DIRECTIONS: From the records below, copy out exactly the lines from the one containing "- They dont know what" to the one containing "come to a room.", both included. Add nothing else.

DATASET EXCERPTS:

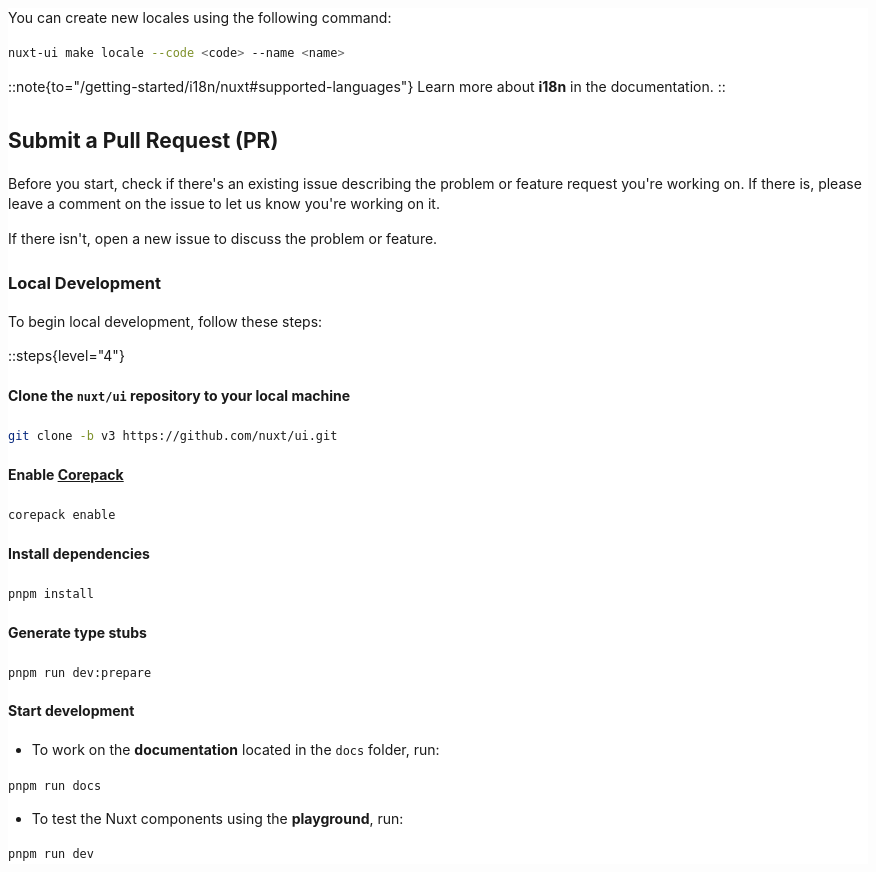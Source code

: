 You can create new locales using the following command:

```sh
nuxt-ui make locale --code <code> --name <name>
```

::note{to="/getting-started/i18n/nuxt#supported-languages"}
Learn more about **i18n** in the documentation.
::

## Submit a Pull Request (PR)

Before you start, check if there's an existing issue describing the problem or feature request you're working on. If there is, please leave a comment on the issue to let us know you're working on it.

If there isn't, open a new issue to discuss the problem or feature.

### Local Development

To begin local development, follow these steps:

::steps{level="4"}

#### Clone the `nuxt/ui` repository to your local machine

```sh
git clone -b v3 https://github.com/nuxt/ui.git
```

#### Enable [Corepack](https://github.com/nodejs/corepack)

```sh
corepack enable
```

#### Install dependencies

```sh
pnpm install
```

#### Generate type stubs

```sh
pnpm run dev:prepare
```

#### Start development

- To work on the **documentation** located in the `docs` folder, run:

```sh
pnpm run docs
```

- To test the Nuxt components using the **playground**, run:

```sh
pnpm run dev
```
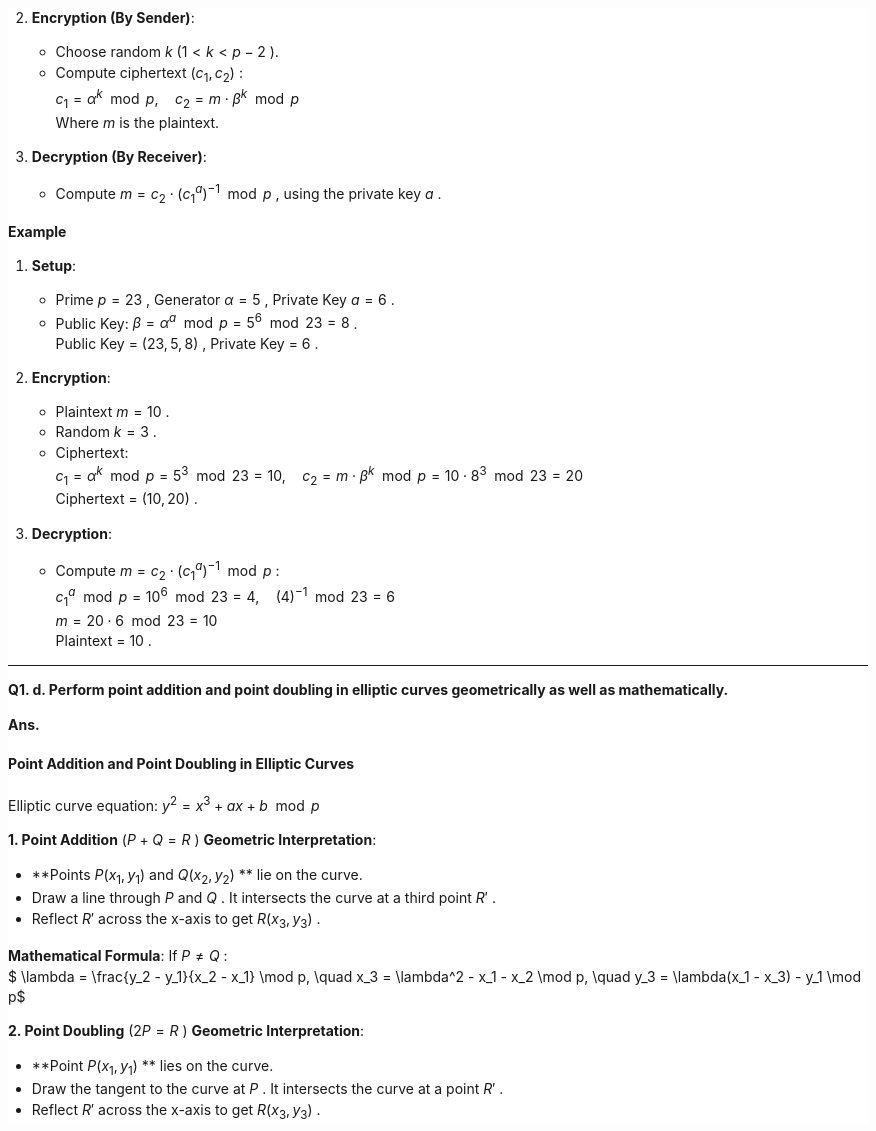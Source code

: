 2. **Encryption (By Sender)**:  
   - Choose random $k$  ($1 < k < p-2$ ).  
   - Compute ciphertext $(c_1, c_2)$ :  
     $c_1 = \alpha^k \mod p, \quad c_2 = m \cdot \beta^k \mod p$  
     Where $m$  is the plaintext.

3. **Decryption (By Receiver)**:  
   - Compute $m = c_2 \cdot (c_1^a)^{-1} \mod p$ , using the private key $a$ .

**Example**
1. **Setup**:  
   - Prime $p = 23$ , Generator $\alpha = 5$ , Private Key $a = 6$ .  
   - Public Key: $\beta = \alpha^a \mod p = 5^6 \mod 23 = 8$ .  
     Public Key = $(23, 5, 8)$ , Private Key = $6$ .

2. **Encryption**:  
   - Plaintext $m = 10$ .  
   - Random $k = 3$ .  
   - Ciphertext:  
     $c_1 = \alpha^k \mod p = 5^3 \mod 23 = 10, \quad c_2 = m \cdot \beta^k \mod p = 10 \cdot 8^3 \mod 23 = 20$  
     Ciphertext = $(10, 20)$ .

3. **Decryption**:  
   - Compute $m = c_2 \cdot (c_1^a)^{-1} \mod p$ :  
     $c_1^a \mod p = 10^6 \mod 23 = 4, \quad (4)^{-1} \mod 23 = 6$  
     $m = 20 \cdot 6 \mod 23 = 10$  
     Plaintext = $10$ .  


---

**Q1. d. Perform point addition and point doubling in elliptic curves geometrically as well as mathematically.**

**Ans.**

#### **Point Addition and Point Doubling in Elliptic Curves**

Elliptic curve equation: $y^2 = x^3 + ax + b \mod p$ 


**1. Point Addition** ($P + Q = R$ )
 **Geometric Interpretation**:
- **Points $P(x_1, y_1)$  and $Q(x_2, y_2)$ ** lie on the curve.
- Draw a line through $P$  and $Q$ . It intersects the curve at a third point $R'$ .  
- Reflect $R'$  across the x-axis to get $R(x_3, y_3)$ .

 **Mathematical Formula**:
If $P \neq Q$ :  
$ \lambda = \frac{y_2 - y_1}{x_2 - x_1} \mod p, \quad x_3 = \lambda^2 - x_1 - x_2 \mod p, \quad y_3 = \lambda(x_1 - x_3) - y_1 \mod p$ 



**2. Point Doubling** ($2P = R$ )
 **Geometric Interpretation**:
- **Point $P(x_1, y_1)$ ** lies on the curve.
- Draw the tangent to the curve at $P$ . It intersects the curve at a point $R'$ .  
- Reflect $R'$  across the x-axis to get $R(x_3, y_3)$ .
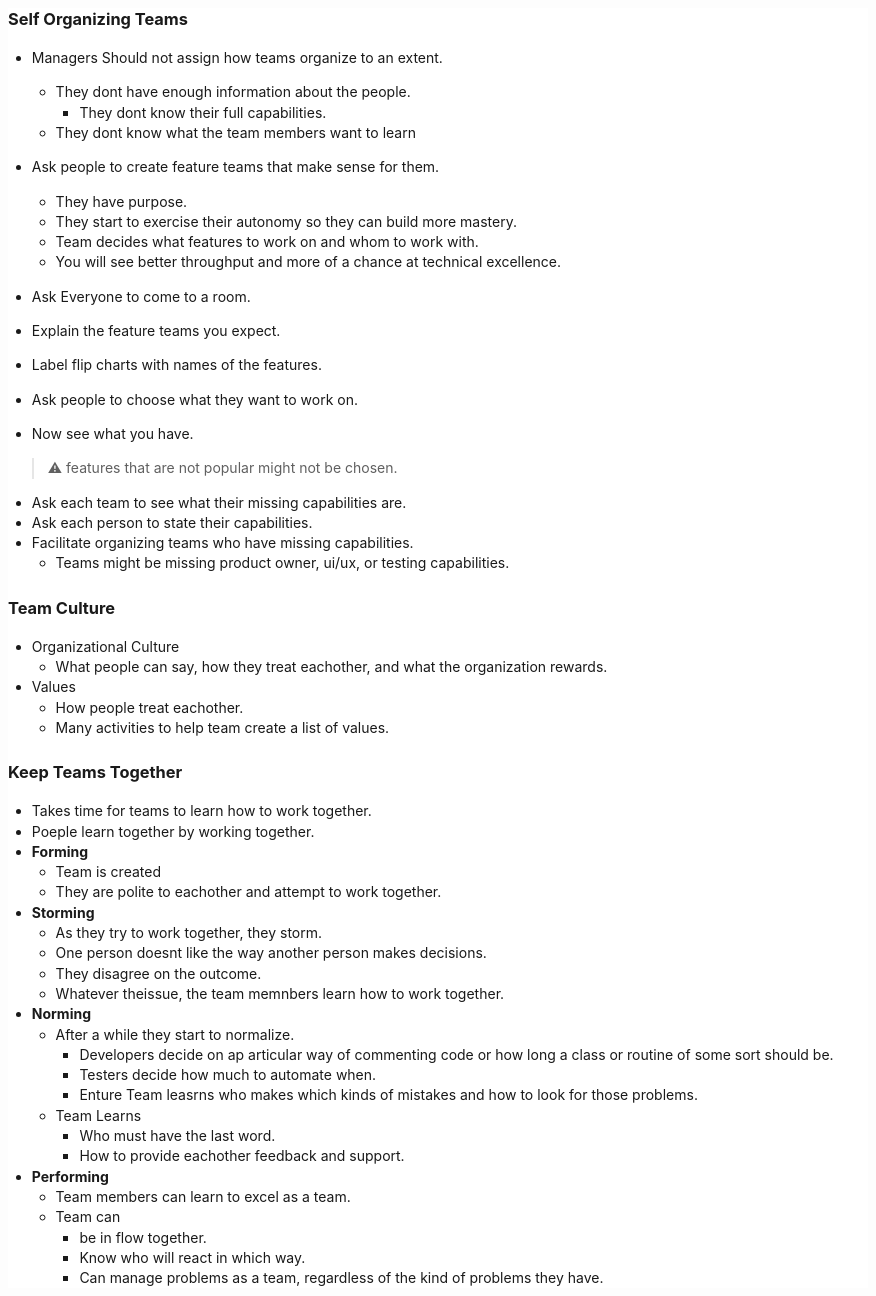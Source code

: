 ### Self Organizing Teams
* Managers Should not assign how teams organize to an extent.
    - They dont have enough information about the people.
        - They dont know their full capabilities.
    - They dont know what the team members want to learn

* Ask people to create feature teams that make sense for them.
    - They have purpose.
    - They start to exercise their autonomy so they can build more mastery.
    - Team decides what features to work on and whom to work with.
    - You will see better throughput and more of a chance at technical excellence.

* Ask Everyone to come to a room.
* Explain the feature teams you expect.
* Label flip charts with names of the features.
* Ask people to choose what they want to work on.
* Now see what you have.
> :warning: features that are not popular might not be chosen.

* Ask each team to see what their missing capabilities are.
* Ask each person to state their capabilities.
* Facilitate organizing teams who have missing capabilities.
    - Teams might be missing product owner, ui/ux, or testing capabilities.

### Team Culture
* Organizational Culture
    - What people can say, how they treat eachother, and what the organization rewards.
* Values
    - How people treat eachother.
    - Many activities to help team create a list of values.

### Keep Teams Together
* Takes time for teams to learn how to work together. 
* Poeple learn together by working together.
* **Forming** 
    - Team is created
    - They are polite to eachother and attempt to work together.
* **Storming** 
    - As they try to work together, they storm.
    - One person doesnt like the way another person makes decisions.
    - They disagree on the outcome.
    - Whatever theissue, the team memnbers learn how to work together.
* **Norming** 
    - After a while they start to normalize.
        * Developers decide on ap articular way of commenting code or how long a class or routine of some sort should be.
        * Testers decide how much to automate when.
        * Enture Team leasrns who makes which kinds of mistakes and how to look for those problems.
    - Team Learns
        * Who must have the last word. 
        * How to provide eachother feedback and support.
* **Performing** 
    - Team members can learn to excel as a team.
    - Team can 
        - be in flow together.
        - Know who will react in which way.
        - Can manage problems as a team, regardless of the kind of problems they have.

* * *

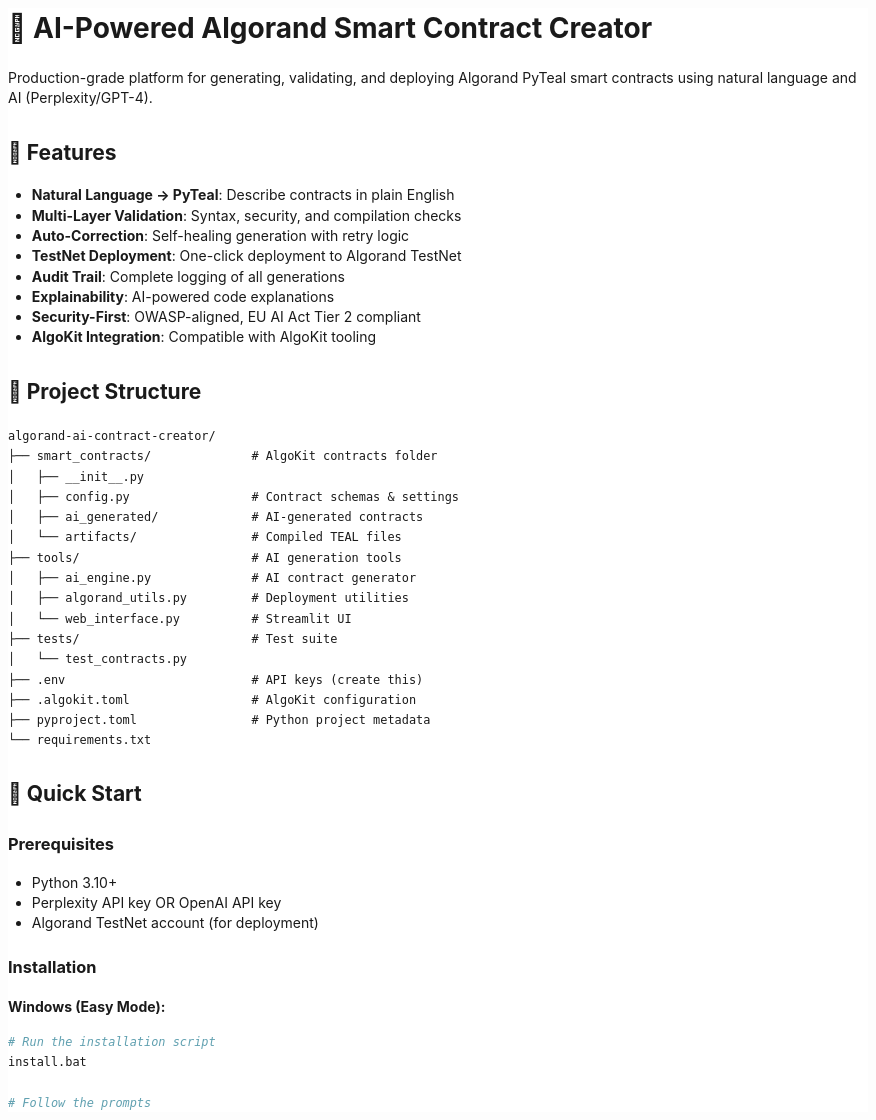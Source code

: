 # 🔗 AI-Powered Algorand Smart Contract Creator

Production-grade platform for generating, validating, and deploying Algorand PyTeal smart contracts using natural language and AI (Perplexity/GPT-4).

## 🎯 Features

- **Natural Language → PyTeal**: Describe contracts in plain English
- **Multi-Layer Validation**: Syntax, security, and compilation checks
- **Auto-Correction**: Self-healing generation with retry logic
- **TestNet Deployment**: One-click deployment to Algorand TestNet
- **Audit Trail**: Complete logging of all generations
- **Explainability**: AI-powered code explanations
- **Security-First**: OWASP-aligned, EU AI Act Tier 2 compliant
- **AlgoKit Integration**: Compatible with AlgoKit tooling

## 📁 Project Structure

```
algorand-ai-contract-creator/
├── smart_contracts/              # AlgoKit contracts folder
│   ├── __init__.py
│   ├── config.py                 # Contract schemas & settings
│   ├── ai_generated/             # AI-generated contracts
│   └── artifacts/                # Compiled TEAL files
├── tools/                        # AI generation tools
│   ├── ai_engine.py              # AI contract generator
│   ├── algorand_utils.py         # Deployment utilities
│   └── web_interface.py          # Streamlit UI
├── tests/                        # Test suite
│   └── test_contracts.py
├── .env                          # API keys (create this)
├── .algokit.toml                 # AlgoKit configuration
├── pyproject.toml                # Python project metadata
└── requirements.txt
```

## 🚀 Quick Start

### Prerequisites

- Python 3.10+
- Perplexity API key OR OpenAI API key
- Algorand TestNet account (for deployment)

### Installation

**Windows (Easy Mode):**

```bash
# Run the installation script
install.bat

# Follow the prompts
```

EXERCISE RESPONSE:
    - They dont know what the team members want to learn

* Ask people to create feature teams that make sense for them.
    - They have purpose.
    - They start to exercise their autonomy so they can build more mastery.
    - Team decides what features to work on and whom to work with.
    - You will see better throughput and more of a chance at technical excellence.

* Ask Everyone to come to a room.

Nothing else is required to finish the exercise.